| Your task |
Copy, from the material below, each line that contains the word "something".

= = = =

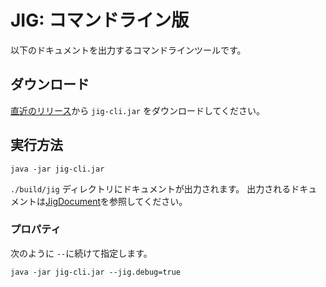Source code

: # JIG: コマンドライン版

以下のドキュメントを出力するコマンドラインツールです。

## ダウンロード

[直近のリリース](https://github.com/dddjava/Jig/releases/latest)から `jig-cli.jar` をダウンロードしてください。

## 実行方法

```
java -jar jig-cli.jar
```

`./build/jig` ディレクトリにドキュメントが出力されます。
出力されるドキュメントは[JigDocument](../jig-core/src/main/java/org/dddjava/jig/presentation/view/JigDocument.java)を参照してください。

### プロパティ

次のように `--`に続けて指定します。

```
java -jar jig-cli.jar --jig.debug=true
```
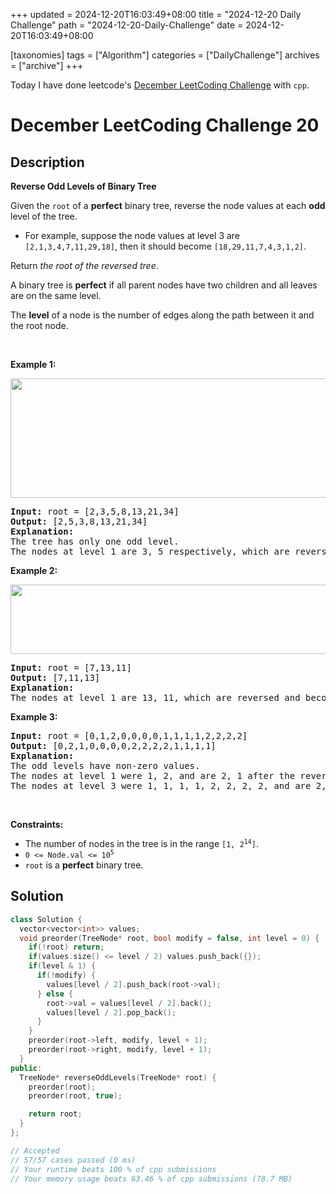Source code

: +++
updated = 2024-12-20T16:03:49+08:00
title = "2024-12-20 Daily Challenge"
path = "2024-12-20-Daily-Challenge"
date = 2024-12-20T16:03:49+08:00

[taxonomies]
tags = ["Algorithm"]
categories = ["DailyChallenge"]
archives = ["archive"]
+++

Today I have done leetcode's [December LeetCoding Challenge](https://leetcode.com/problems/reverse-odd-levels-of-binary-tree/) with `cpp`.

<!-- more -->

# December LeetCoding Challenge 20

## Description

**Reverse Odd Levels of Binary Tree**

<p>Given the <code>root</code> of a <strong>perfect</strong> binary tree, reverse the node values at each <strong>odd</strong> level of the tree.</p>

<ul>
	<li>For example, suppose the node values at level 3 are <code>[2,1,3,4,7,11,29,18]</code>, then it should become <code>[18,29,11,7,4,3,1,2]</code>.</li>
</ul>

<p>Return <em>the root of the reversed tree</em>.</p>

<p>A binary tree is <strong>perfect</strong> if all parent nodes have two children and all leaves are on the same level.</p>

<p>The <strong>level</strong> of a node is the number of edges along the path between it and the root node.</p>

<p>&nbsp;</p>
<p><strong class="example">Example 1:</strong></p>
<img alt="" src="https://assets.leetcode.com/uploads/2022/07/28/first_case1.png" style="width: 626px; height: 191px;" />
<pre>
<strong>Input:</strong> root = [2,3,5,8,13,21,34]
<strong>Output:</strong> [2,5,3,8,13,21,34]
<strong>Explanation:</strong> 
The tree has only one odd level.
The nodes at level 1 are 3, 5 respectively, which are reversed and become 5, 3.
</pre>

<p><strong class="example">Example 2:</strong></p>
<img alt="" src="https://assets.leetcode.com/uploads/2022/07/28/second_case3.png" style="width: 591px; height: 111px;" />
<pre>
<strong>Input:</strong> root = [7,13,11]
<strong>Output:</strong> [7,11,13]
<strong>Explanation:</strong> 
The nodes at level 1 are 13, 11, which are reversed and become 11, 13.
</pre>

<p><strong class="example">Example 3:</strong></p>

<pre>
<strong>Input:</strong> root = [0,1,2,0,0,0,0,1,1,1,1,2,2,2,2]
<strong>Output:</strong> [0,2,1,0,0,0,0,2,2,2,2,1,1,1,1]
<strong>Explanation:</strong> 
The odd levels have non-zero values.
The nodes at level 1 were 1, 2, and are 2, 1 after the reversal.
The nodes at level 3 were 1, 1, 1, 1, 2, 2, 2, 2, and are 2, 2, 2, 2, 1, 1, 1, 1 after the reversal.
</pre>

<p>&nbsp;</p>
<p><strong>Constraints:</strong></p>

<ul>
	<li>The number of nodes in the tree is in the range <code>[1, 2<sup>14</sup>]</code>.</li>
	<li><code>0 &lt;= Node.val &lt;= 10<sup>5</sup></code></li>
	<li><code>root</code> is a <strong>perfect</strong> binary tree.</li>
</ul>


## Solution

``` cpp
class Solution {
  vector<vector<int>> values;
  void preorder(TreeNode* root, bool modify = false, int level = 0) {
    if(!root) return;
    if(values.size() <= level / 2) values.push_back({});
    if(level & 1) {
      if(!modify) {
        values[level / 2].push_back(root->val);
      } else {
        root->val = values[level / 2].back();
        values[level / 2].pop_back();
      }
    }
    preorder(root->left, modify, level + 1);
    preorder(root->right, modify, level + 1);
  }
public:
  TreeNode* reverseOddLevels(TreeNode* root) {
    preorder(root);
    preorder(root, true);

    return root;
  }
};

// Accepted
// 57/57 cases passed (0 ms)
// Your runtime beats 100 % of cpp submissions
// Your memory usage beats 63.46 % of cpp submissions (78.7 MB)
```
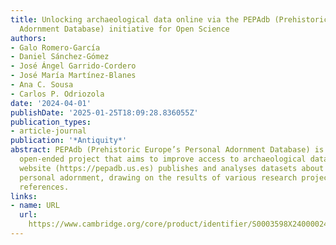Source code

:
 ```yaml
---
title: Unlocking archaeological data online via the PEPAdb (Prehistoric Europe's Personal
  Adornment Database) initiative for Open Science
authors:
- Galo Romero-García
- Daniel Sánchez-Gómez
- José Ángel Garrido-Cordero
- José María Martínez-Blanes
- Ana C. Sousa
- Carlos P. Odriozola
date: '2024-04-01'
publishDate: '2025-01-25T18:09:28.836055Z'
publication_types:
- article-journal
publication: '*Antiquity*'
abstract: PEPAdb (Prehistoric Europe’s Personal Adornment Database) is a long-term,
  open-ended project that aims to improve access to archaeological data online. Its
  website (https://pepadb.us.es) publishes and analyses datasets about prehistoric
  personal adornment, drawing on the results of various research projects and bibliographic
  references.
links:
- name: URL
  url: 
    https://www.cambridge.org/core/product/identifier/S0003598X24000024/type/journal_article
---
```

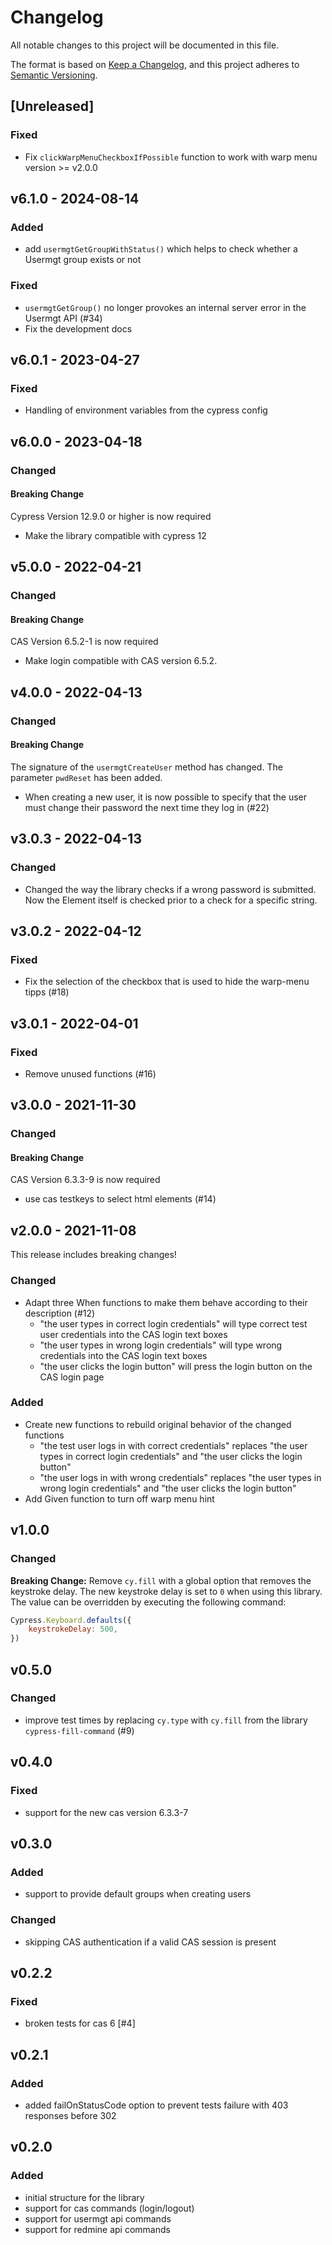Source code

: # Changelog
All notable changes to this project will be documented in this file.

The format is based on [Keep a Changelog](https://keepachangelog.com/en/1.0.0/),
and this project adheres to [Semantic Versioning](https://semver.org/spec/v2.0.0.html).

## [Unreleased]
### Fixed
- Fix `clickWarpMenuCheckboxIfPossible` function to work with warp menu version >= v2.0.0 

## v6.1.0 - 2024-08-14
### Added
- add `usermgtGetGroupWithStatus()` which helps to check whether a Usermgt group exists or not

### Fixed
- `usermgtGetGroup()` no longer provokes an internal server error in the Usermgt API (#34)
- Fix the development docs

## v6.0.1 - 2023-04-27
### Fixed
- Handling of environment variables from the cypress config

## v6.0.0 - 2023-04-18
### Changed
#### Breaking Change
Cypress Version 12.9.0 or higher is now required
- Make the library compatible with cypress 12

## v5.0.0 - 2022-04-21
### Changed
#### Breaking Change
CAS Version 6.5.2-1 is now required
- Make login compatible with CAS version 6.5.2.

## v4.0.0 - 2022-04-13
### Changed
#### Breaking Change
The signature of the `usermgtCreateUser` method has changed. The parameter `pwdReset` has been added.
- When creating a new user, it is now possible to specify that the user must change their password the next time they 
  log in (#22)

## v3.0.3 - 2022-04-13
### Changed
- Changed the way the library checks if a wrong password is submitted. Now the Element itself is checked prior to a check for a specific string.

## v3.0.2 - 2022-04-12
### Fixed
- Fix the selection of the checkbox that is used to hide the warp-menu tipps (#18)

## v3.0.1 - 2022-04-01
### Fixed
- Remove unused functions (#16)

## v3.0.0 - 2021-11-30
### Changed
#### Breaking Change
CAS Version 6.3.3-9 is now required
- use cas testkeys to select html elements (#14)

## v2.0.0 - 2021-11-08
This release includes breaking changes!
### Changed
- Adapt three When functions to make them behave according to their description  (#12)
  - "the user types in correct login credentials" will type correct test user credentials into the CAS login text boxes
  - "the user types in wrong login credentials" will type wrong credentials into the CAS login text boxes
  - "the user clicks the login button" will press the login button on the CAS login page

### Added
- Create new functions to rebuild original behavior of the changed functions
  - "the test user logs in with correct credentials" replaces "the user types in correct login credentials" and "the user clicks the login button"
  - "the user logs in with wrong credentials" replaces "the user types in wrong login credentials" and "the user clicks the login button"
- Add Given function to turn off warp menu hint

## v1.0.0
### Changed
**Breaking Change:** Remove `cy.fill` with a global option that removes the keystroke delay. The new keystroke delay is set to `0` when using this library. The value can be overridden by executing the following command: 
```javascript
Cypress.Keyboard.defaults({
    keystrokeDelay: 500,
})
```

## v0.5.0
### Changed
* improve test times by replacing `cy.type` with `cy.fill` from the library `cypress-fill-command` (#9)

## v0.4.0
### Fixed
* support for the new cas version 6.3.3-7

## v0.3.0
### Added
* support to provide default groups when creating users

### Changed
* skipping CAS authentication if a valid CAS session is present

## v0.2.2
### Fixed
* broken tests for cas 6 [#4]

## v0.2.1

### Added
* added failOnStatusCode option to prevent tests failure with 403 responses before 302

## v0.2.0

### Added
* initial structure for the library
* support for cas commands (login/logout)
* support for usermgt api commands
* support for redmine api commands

= = = =

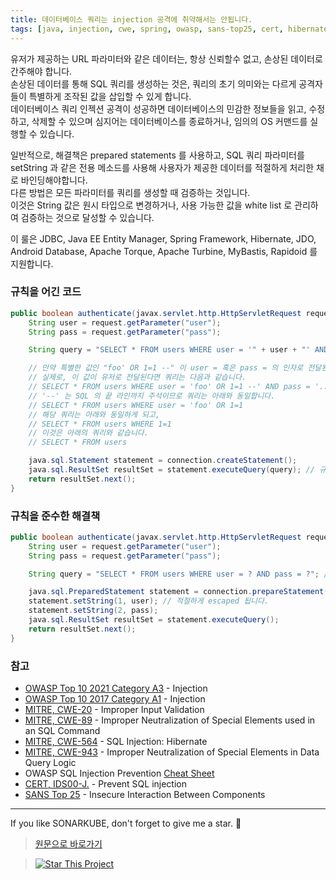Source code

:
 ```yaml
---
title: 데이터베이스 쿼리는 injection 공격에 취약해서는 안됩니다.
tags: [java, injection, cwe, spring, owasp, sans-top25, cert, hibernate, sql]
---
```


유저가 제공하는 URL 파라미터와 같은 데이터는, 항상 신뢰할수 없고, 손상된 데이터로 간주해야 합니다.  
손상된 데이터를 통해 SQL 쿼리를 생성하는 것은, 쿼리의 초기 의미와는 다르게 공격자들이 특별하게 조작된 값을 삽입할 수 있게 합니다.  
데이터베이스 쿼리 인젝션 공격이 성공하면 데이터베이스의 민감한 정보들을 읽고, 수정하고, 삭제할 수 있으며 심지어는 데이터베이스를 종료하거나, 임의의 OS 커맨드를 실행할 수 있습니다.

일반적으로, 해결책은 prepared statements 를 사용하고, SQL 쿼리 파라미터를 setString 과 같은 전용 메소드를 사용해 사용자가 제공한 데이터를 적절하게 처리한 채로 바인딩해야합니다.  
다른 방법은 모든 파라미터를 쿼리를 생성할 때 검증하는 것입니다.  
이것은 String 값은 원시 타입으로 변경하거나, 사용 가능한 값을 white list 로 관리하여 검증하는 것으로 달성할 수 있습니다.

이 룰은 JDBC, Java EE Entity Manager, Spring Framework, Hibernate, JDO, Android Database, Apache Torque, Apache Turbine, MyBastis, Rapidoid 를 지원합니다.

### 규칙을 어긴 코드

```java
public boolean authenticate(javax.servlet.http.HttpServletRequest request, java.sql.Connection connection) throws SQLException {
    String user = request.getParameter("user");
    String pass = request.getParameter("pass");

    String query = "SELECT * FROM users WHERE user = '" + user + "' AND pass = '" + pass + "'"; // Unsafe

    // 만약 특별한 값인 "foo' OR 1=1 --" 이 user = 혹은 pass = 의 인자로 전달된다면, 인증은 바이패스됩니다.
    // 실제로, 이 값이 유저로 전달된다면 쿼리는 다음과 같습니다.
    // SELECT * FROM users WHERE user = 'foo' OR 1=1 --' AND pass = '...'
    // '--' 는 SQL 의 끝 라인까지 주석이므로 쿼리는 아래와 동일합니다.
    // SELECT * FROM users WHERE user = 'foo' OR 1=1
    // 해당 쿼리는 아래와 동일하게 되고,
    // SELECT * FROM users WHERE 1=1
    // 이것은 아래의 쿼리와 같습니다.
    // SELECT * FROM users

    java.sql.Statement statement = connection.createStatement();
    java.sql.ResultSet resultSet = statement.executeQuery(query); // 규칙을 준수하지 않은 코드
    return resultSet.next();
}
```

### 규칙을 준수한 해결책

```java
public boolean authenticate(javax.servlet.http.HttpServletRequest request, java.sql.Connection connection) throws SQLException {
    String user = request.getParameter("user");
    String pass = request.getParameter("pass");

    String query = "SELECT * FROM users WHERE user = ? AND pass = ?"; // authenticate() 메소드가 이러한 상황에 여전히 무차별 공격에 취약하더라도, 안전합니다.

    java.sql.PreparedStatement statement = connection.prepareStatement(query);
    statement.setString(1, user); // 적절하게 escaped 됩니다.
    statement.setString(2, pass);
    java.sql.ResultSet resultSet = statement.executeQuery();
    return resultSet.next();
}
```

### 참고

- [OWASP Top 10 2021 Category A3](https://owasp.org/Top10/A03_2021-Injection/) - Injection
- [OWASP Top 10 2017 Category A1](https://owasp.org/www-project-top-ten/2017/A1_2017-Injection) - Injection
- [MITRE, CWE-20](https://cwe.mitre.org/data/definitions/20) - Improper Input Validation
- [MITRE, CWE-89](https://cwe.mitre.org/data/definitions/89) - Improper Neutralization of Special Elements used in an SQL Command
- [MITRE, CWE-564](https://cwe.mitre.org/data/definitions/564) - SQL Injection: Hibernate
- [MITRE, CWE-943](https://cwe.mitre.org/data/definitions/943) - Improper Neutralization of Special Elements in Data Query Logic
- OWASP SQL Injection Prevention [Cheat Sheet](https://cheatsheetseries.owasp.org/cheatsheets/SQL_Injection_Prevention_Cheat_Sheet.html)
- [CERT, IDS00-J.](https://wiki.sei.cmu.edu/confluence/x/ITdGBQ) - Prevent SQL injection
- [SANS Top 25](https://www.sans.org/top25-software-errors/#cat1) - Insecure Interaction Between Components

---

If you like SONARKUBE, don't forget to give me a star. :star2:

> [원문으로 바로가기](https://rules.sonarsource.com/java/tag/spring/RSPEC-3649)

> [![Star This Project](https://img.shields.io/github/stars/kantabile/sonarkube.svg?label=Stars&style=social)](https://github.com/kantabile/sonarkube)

= = = =

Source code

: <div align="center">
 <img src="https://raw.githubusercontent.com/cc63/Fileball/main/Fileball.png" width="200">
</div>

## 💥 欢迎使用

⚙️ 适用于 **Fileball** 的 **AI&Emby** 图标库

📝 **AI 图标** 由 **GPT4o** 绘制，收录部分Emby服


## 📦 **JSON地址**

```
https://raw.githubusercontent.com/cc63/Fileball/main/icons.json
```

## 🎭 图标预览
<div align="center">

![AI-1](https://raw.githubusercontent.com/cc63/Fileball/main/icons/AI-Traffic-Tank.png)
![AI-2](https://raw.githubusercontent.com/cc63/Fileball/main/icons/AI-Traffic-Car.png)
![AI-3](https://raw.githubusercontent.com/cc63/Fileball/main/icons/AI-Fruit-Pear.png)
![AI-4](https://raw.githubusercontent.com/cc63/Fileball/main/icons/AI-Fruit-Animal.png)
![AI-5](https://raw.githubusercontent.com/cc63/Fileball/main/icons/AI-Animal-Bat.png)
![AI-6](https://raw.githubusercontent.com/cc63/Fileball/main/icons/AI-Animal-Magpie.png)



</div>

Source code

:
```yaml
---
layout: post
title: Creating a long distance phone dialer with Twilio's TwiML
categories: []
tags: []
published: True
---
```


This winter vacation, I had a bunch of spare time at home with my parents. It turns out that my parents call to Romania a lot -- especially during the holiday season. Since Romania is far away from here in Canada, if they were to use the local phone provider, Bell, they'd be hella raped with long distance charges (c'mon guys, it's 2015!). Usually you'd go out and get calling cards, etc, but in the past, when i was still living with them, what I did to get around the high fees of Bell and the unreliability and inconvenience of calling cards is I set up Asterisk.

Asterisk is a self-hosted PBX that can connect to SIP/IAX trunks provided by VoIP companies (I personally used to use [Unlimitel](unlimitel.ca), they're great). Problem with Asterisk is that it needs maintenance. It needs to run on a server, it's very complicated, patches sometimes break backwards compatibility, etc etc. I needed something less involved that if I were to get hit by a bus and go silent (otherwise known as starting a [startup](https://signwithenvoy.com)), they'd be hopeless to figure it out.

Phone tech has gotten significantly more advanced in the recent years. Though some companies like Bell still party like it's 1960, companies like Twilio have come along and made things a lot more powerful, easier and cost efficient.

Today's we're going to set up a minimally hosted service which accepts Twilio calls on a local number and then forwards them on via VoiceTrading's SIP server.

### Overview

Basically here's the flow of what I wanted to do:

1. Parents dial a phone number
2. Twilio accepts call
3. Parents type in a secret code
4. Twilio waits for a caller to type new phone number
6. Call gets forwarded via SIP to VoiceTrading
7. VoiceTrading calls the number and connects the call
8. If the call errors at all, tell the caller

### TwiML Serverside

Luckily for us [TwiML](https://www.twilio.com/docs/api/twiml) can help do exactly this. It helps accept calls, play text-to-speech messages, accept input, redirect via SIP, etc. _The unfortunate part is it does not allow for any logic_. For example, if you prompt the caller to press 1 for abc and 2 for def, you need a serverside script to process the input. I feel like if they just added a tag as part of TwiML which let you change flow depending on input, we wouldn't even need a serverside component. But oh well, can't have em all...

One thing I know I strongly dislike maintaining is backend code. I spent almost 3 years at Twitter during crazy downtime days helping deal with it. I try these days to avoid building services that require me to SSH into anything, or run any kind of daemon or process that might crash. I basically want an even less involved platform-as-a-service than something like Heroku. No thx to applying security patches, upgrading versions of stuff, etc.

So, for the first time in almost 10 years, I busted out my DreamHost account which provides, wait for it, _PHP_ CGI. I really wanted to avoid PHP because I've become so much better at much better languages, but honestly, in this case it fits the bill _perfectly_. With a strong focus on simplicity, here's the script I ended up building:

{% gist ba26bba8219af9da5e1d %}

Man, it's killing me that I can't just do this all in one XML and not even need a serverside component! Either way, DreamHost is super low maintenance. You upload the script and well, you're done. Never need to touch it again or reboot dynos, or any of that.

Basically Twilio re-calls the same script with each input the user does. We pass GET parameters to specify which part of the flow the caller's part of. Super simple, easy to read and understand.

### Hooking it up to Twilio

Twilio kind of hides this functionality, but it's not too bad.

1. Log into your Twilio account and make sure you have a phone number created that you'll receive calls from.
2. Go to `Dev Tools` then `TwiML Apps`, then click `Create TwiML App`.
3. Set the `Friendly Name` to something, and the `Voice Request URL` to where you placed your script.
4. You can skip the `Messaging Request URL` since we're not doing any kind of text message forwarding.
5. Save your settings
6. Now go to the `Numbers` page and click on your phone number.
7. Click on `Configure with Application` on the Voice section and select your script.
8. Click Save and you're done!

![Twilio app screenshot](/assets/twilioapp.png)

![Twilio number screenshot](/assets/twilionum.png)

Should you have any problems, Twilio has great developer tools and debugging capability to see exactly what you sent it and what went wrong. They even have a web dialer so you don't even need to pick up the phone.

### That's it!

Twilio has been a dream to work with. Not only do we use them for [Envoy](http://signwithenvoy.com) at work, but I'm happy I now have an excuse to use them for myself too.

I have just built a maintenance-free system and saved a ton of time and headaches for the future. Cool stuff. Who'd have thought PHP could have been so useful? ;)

= = = =

| Task output |
Asterisk is a self-hosted PBX that can connect to SIP/IAX trunks provided by VoIP companies (I personally used to use [Unlimitel](unlimitel.ca), they're great). Problem with Asterisk is that it needs maintenance. It needs to run on a server, it's very complicated, patches sometimes break backwards compatibility, etc etc. I needed something less involved that if I were to get hit by a bus and go silent (otherwise known as starting a [startup](https://signwithenvoy.com)), they'd be hopeless to figure it out.
One thing I know I strongly dislike maintaining is backend code. I spent almost 3 years at Twitter during crazy downtime days helping deal with it. I try these days to avoid building services that require me to SSH into anything, or run any kind of daemon or process that might crash. I basically want an even less involved platform-as-a-service than something like Heroku. No thx to applying security patches, upgrading versions of stuff, etc.
3. Set the `Friendly Name` to something, and the `Voice Request URL` to where you placed your script.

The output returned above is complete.